Almost 300 New York Times staffers have signed a letter to publisher Arthur “Pinch” Sulzberger expressing their anger at recent decisions of the paper’s management, including pension freezes and proposed health insurance pullbacks in labor negotiations.
But the insurrection could have been worse. One group of staffers wanted to storm the publisher’s office, says Bill O’Meara, president of the New York Newspaper Guild, which represents journalists at the Times.
But cooler heads prevailed, and the staffers posted a
letter on the Guild’s website instead of staging a sit-in.
The letter, which begins “Dear Arthur,” notes that the writers, editors, and others who signed it are “writing to express profound dismay at several recent developments.”
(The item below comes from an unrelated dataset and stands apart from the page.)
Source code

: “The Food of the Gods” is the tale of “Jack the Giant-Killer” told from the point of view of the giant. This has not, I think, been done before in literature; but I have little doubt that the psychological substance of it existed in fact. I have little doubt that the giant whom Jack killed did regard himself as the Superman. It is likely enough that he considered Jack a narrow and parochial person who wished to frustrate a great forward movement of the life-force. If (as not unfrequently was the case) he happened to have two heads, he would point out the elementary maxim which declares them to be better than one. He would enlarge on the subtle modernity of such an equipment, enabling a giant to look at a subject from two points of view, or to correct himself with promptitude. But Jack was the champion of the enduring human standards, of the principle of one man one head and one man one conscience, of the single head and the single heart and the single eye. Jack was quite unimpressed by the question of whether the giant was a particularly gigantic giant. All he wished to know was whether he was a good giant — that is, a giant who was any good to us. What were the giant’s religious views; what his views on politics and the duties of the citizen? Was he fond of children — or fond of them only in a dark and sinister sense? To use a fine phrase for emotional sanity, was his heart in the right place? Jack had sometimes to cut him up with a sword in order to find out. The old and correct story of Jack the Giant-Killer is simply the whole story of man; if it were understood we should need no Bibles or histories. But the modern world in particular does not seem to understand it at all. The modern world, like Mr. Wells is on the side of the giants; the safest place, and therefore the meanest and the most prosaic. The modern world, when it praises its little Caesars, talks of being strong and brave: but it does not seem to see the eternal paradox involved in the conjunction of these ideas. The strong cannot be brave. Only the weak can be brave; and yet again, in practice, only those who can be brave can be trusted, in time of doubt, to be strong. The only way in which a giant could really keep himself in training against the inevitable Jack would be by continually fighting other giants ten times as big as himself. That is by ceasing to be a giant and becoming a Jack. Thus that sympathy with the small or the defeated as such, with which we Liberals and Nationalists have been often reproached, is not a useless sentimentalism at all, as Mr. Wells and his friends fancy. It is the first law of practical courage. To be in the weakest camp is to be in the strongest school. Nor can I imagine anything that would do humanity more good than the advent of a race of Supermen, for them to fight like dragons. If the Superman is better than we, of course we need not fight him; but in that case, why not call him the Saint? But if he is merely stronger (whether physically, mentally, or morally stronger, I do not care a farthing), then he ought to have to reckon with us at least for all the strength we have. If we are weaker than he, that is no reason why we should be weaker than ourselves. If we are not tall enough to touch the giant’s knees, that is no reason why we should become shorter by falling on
Among other things, it lists the freezing of the pensions of foreign employees working in bureaus overseas. But the letter focuses mostly on the negotiation of a new labor contract for newsroom employees: “Your negotiators have demanded a freeze of our pension plan and an end to our independent health insurance. We ask you to withdraw these demands so that negotiations on a new contract can proceed fruitfully and expeditiously.”
The letter also made a lightly veiled reference to the $15 million severance package reportedly awarded to the paper’s retiring CEO, Janet Robinson. As of today, 284 New York Times employees had signed the letter.